:: WORK TO COMPLETE ::
Output the full listing exactly as written, with no pictures in it.

:: DATA TO USE ::

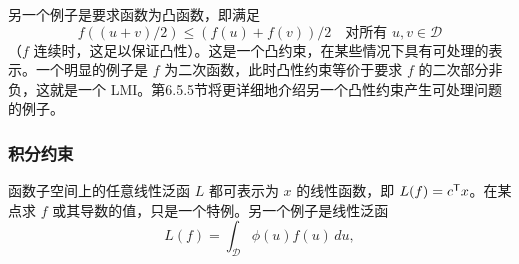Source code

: 另一个例子是要求函数为凸函数，即满足
\[f((u+v)/2)\le(f(u)+f(v))/2\quad\text{对所有 }u,v\in\mathcal D\]
（$f$ 连续时，这足以保证凸性）。这是一个凸约束，在某些情况下具有可处理的表示。一个明显的例子是 $f$ 为二次函数，此时凸性约束等价于要求 $f$ 的二次部分非负，这就是一个 LMI。第6.5.5节将更详细地介绍另一个凸性约束产生可处理问题的例子。

\subsubsection*{积分约束}
函数子空间上的任意线性泛函 $L$ 都可表示为 $x$ 的线性函数，即 $L(f)=c^\T x$。在某点求 $f$ 或其导数的值，只是一个特例。另一个例子是线性泛函
\[L(f)=\int_{\mathcal D}\phi(u)f(u)\,du,\]
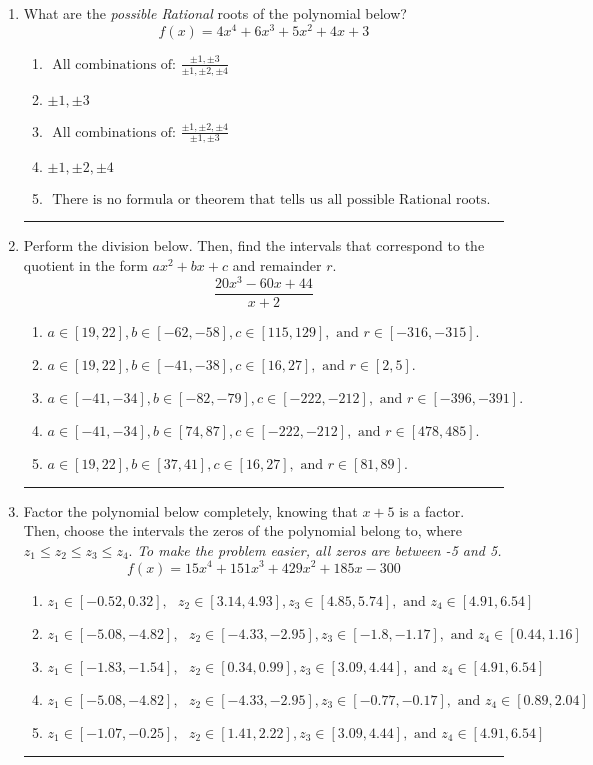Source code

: \documentclass[14pt]{extbook}
\newcommand{\litem}[1]{\item#1\hspace*{-1cm}\rule{\textwidth}{0.4pt}}
\begin{document}
\begin{enumerate}
{\begin{enumerate}[label=\Alph*.]
\end{enumerate} }
\litem{
What are the \textit{possible Rational} roots of the polynomial below?\[ f(x) = 4x^{4} +6 x^{3} +5 x^{2} +4 x + 3 \]\begin{enumerate}[label=\Alph*.]
\item \( \text{ All combinations of: }\frac{\pm 1,\pm 3}{\pm 1,\pm 2,\pm 4} \)
\item \( \pm 1,\pm 3 \)
\item \( \text{ All combinations of: }\frac{\pm 1,\pm 2,\pm 4}{\pm 1,\pm 3} \)
\item \( \pm 1,\pm 2,\pm 4 \)
\item \( \text{ There is no formula or theorem that tells us all possible Rational roots.} \)

\end{enumerate} }
\litem{
Perform the division below. Then, find the intervals that correspond to the quotient in the form $ax^2+bx+c$ and remainder $r$.\[ \frac{20x^{3} -60 x + 44}{x + 2} \]\begin{enumerate}[label=\Alph*.]
\item \( a \in [19, 22], b \in [-62, -58], c \in [115, 129], \text{ and } r \in [-316, -315]. \)
\item \( a \in [19, 22], b \in [-41, -38], c \in [16, 27], \text{ and } r \in [2, 5]. \)
\item \( a \in [-41, -34], b \in [-82, -79], c \in [-222, -212], \text{ and } r \in [-396, -391]. \)
\item \( a \in [-41, -34], b \in [74, 87], c \in [-222, -212], \text{ and } r \in [478, 485]. \)
\item \( a \in [19, 22], b \in [37, 41], c \in [16, 27], \text{ and } r \in [81, 89]. \)

\end{enumerate} }
\litem{
Factor the polynomial below completely, knowing that $x + 5$ is a factor. Then, choose the intervals the zeros of the polynomial belong to, where $z_1 \leq z_2 \leq z_3 \leq z_4$. \textit{To make the problem easier, all zeros are between -5 and 5.}\[ f(x) = 15x^{4} +151 x^{3} +429 x^{2} +185 x -300 \]\begin{enumerate}[label=\Alph*.]
\item \( z_1 \in [-0.52, 0.32], \text{   }  z_2 \in [3.14, 4.93], z_3 \in [4.85, 5.74], \text{   and   } z_4 \in [4.91, 6.54] \)
\item \( z_1 \in [-5.08, -4.82], \text{   }  z_2 \in [-4.33, -2.95], z_3 \in [-1.8, -1.17], \text{   and   } z_4 \in [0.44, 1.16] \)
\item \( z_1 \in [-1.83, -1.54], \text{   }  z_2 \in [0.34, 0.99], z_3 \in [3.09, 4.44], \text{   and   } z_4 \in [4.91, 6.54] \)
\item \( z_1 \in [-5.08, -4.82], \text{   }  z_2 \in [-4.33, -2.95], z_3 \in [-0.77, -0.17], \text{   and   } z_4 \in [0.89, 2.04] \)
\item \( z_1 \in [-1.07, -0.25], \text{   }  z_2 \in [1.41, 2.22], z_3 \in [3.09, 4.44], \text{   and   } z_4 \in [4.91, 6.54] \)


\end{enumerate}}
\end{enumerate}
\end{document}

:: TASK RESPONSE ::
Source code

: 另一个例子是要求函数为凸函数，即满足
\[f((u+v)/2)\le(f(u)+f(v))/2\quad\text{对所有 }u,v\in\mathcal D\]
（$f$ 连续时，这足以保证凸性）。这是一个凸约束，在某些情况下具有可处理的表示。一个明显的例子是 $f$ 为二次函数，此时凸性约束等价于要求 $f$ 的二次部分非负，这就是一个 LMI。第6.5.5节将更详细地介绍另一个凸性约束产生可处理问题的例子。

\subsubsection*{积分约束}
函数子空间上的任意线性泛函 $L$ 都可表示为 $x$ 的线性函数，即 $L(f)=c^\T x$。在某点求 $f$ 或其导数的值，只是一个特例。另一个例子是线性泛函
\[L(f)=\int_{\mathcal D}\phi(u)f(u)\,du,\]
Source code

: \documentclass[14pt]{extbook}
\newcommand{\litem}[1]{\item#1\hspace*{-1cm}\rule{\textwidth}{0.4pt}}
\begin{document}
\begin{enumerate}
{\begin{enumerate}[label=\Alph*.]
\end{enumerate} }
\litem{
What are the \textit{possible Rational} roots of the polynomial below?\[ f(x) = 4x^{4} +6 x^{3} +5 x^{2} +4 x + 3 \]\begin{enumerate}[label=\Alph*.]
\item \( \text{ All combinations of: }\frac{\pm 1,\pm 3}{\pm 1,\pm 2,\pm 4} \)
\item \( \pm 1,\pm 3 \)
\item \( \text{ All combinations of: }\frac{\pm 1,\pm 2,\pm 4}{\pm 1,\pm 3} \)
\item \( \pm 1,\pm 2,\pm 4 \)
\item \( \text{ There is no formula or theorem that tells us all possible Rational roots.} \)

\end{enumerate} }
\litem{
Perform the division below. Then, find the intervals that correspond to the quotient in the form $ax^2+bx+c$ and remainder $r$.\[ \frac{20x^{3} -60 x + 44}{x + 2} \]\begin{enumerate}[label=\Alph*.]
\item \( a \in [19, 22], b \in [-62, -58], c \in [115, 129], \text{ and } r \in [-316, -315]. \)
\item \( a \in [19, 22], b \in [-41, -38], c \in [16, 27], \text{ and } r \in [2, 5]. \)
\item \( a \in [-41, -34], b \in [-82, -79], c \in [-222, -212], \text{ and } r \in [-396, -391]. \)
\item \( a \in [-41, -34], b \in [74, 87], c \in [-222, -212], \text{ and } r \in [478, 485]. \)
\item \( a \in [19, 22], b \in [37, 41], c \in [16, 27], \text{ and } r \in [81, 89]. \)

\end{enumerate} }
\litem{
Factor the polynomial below completely, knowing that $x + 5$ is a factor. Then, choose the intervals the zeros of the polynomial belong to, where $z_1 \leq z_2 \leq z_3 \leq z_4$. \textit{To make the problem easier, all zeros are between -5 and 5.}\[ f(x) = 15x^{4} +151 x^{3} +429 x^{2} +185 x -300 \]\begin{enumerate}[label=\Alph*.]
\item \( z_1 \in [-0.52, 0.32], \text{   }  z_2 \in [3.14, 4.93], z_3 \in [4.85, 5.74], \text{   and   } z_4 \in [4.91, 6.54] \)
\item \( z_1 \in [-5.08, -4.82], \text{   }  z_2 \in [-4.33, -2.95], z_3 \in [-1.8, -1.17], \text{   and   } z_4 \in [0.44, 1.16] \)
\item \( z_1 \in [-1.83, -1.54], \text{   }  z_2 \in [0.34, 0.99], z_3 \in [3.09, 4.44], \text{   and   } z_4 \in [4.91, 6.54] \)
\item \( z_1 \in [-5.08, -4.82], \text{   }  z_2 \in [-4.33, -2.95], z_3 \in [-0.77, -0.17], \text{   and   } z_4 \in [0.89, 2.04] \)
\item \( z_1 \in [-1.07, -0.25], \text{   }  z_2 \in [1.41, 2.22], z_3 \in [3.09, 4.44], \text{   and   } z_4 \in [4.91, 6.54] \)


\end{enumerate}}
\end{enumerate}
\end{document}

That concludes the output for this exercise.